Who among us hasn't fallen victim to a little celebrity worship? Whether the object of our affections are movie stars, athletes, poets or politicians (just look at how many Americans are getting a buzz off Sarah Palin and Barack Obama), we're hungry for information about them. We want to know what they're saying, what they're wearing, where they're going and whom they're with. Indeed, billion-dollar industries revolve around our indefatigable obsession with celebrities. And now new scientific research has found that celebri-crushes are not only common but maybe even healthy: a study published Sept. 10 suggests that the act of celebrity worship may be a boon to some people's self-esteem.
Shira Gabriel, a psychologist at the University at Buffalo, conducted a series of three studies on celebrity worship, focusing specifically on how admiration from afar may affect the admirer's self-esteem. "It was seven or eight years ago during the Michael Jackson trial," she says, "and I was fascinated by the people who were obsessed with him, who flew to the trial and made banners. I thought, What would bring somebody to do something like that?" One possible reason, which Gabriel decided to explore, was the vicarious pleasure that regular people get from following the lives of famous people; for some fans, there is something uniquely satisfying about carrying on an intense, albeit unrequited, relationship with celebrities. "Perhaps some people who don't feel good about themselves and are not able to get what they want out of a real relationship because of a fear of rejection can feel a connection with a celebrity and get something positive out of that," says Gabriel.

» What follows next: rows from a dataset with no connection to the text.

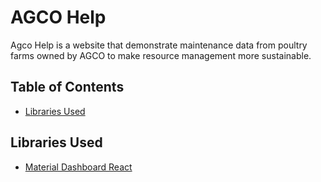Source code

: # AGCO Help

Agco Help is a website that demonstrate maintenance data from poultry farms owned by AGCO to make resource management more sustainable.

## Table of Contents

- [Libraries Used](https://github.com/s-hfarooq/AGCO-site-2/#libraries-used)

## Libraries Used
- [Material Dashboard React](https://github.com/creativetimofficial/material-dashboard-react/)

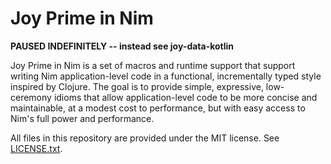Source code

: # Joy Prime in Nim

**PAUSED INDEFINITELY -- instead see joy-data-kotlin**

Joy Prime in Nim is a set of macros and runtime support that support
writing Nim application-level code in a functional, incrementally typed 
style inspired by Clojure. The goal is to provide simple, expressive,
low-ceremony idioms that allow application-level code to be more concise
and maintainable, at a modest cost to performance, but with easy access to 
Nim's full power and performance.

All files in this repository are provided under the MIT license. See
[LICENSE.txt](./LICENSE.txt).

Though it borders on creepy, it's not an entirely surprising idea. And from a scientific point of view, it was intriguing to Gabriel: Could science actually measure the psychological benefit of celebrity worship? Gabriel enlisted a group of 348 college students, one-fifth of whom admitted to having a celebrity crush. She gave all the students an 11-item self-esteem questionnaire; their responses allowed researchers to rank the participants according to their baseline level of self-esteem. Next, she instructed the students to spend five minutes writing an essay about their favorite celebrity, an exercise designed to bring their fan feelings to the fore. Finally, all subjects were given the same 11 questions to reassess their self-esteem.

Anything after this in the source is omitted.